TASK TO COMPLETE:
Please output all the entries word for word, without the pictures.

EXERCISE INPUT:
________
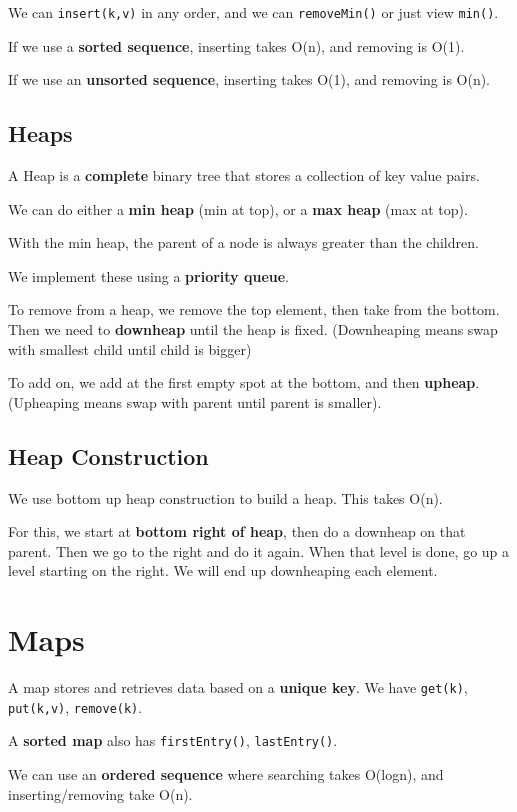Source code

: \documentclass[12pt,letterpaper]{article} \usepackage{amsmath} \usepackage{graphicx} \usepackage[margin=1in]{geometry} \usepackage{longtable}  \usepackage{amssymb}
\begin{document}
	We can \verb|insert(k,v)| in any order, and we can \verb|removeMin()| or just view \verb|min()|.
	
	If we use a \textbf{sorted sequence}, inserting takes O(n), and removing is O(1). 
	
	If we use an\textbf{ unsorted sequence}, inserting takes O(1), and removing is O(n).
	
	\subsection{Heaps}
	A Heap is a \textbf{complete} binary tree that stores a collection of key value pairs. 
	
	We can do either a \textbf{min heap} (min at top), or a \textbf{max heap} (max at top).
	
	With the min heap, the parent of a node is always greater than the children. 
	
	We implement these using a \textbf{priority queue}. 
	
	To remove from a heap, we remove the top element, then take from the bottom. Then we need to \textbf{downheap }until the heap is fixed. (Downheaping means swap with smallest child until child is bigger)
	
	To add on, we add at the first empty spot at the bottom, and then \textbf{upheap}. (Upheaping means swap with parent until parent is smaller).
	
	\subsection{Heap Construction}
	We use bottom up heap construction to build a heap. This takes O(n).
	
	For this, we start at \textbf{bottom right of heap}, then do a downheap on that parent. Then we go to the right and do it again. When that level is done, go up a level starting on the right. We will end up downheaping each element.  

	
	\section{Maps}
	A map stores and retrieves data based on a \textbf{unique key}. We have \verb|get(k)|, \verb|put(k,v)|, \verb|remove(k)|.
	
	A \textbf{sorted map} also has \verb|firstEntry()|, \verb|lastEntry()|.
	
	We can use an \textbf{ordered sequence} where searching takes O(logn), and inserting/removing take O(n).
	
\end{document}
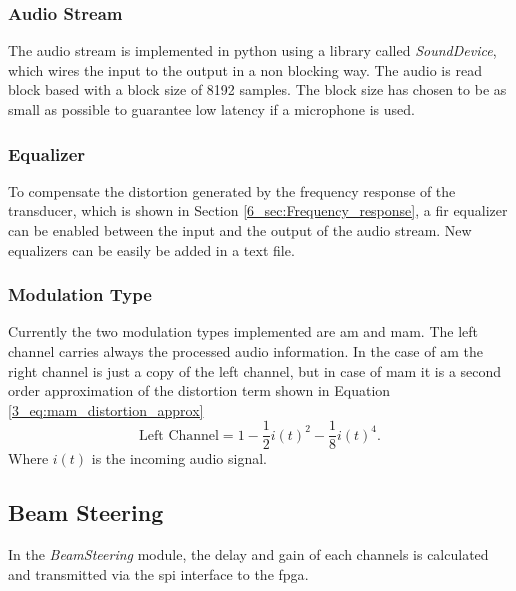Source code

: \subsubsection{Audio Stream}
The audio stream is implemented in python using a library called \textit{SoundDevice}, which wires the input to the output in a non blocking way. The audio is read block based with a block size of 8192 samples. The block size has chosen to be as small as possible to guarantee low latency if a microphone is used. 
\subsubsection{Equalizer}
To compensate the distortion generated by the frequency response of the transducer, which is shown in Section \ref{6_sec:Frequency_response}, a \acrshort{fir} equalizer can be enabled between the input and the output of the audio stream. New equalizers can be easily be added in a text file. 
\subsubsection{Modulation Type}
Currently the two modulation types implemented are \acrshort{am} and \acrshort{mam}.
The left channel carries always the processed audio information.
In the case of \acrshort{am} the right channel is just a copy of the left channel, but in case of \acrshort{mam} it is a second order approximation of the distortion term shown in Equation \ref{3_eq:mam_distortion_approx} 
\begin{equation}
    \text{Left Channel} = 1 - \frac{1}{2}i(t)^2 - \frac{1}{8}i(t)^4.
\end{equation}
Where $i(t)$ is the incoming audio signal. 
\subsection{Beam Steering}
In the \textit{BeamSteering} module, the delay and gain of each channels is calculated and transmitted via the \acrshort{spi} interface to the \acrshort{fpga}.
________
WRITTEN REPLY:
Source code

: \documentclass[12pt,letterpaper]{article} \usepackage{amsmath} \usepackage{graphicx} \usepackage[margin=1in]{geometry} \usepackage{longtable}  \usepackage{amssymb}
\begin{document}
	We can \verb|insert(k,v)| in any order, and we can \verb|removeMin()| or just view \verb|min()|.
	
	If we use a \textbf{sorted sequence}, inserting takes O(n), and removing is O(1). 
	
	If we use an\textbf{ unsorted sequence}, inserting takes O(1), and removing is O(n).
	
	\subsection{Heaps}
	A Heap is a \textbf{complete} binary tree that stores a collection of key value pairs. 
	
	We can do either a \textbf{min heap} (min at top), or a \textbf{max heap} (max at top).
	
	With the min heap, the parent of a node is always greater than the children. 
	
	We implement these using a \textbf{priority queue}. 
	
	To remove from a heap, we remove the top element, then take from the bottom. Then we need to \textbf{downheap }until the heap is fixed. (Downheaping means swap with smallest child until child is bigger)
	
	To add on, we add at the first empty spot at the bottom, and then \textbf{upheap}. (Upheaping means swap with parent until parent is smaller).
	
	\subsection{Heap Construction}
	We use bottom up heap construction to build a heap. This takes O(n).
	
	For this, we start at \textbf{bottom right of heap}, then do a downheap on that parent. Then we go to the right and do it again. When that level is done, go up a level starting on the right. We will end up downheaping each element.  

	
	\section{Maps}
	A map stores and retrieves data based on a \textbf{unique key}. We have \verb|get(k)|, \verb|put(k,v)|, \verb|remove(k)|.
	
	A \textbf{sorted map} also has \verb|firstEntry()|, \verb|lastEntry()|.
	
	We can use an \textbf{ordered sequence} where searching takes O(logn), and inserting/removing take O(n).
	
\end{document}
Source code

: \subsubsection{Audio Stream}
The audio stream is implemented in python using a library called \textit{SoundDevice}, which wires the input to the output in a non blocking way. The audio is read block based with a block size of 8192 samples. The block size has chosen to be as small as possible to guarantee low latency if a microphone is used. 
\subsubsection{Equalizer}
To compensate the distortion generated by the frequency response of the transducer, which is shown in Section \ref{6_sec:Frequency_response}, a \acrshort{fir} equalizer can be enabled between the input and the output of the audio stream. New equalizers can be easily be added in a text file. 
\subsubsection{Modulation Type}
Currently the two modulation types implemented are \acrshort{am} and \acrshort{mam}.
The left channel carries always the processed audio information.
In the case of \acrshort{am} the right channel is just a copy of the left channel, but in case of \acrshort{mam} it is a second order approximation of the distortion term shown in Equation \ref{3_eq:mam_distortion_approx} 
\begin{equation}
    \text{Left Channel} = 1 - \frac{1}{2}i(t)^2 - \frac{1}{8}i(t)^4.
\end{equation}
Where $i(t)$ is the incoming audio signal. 
\subsection{Beam Steering}
In the \textit{BeamSteering} module, the delay and gain of each channels is calculated and transmitted via the \acrshort{spi} interface to the \acrshort{fpga}.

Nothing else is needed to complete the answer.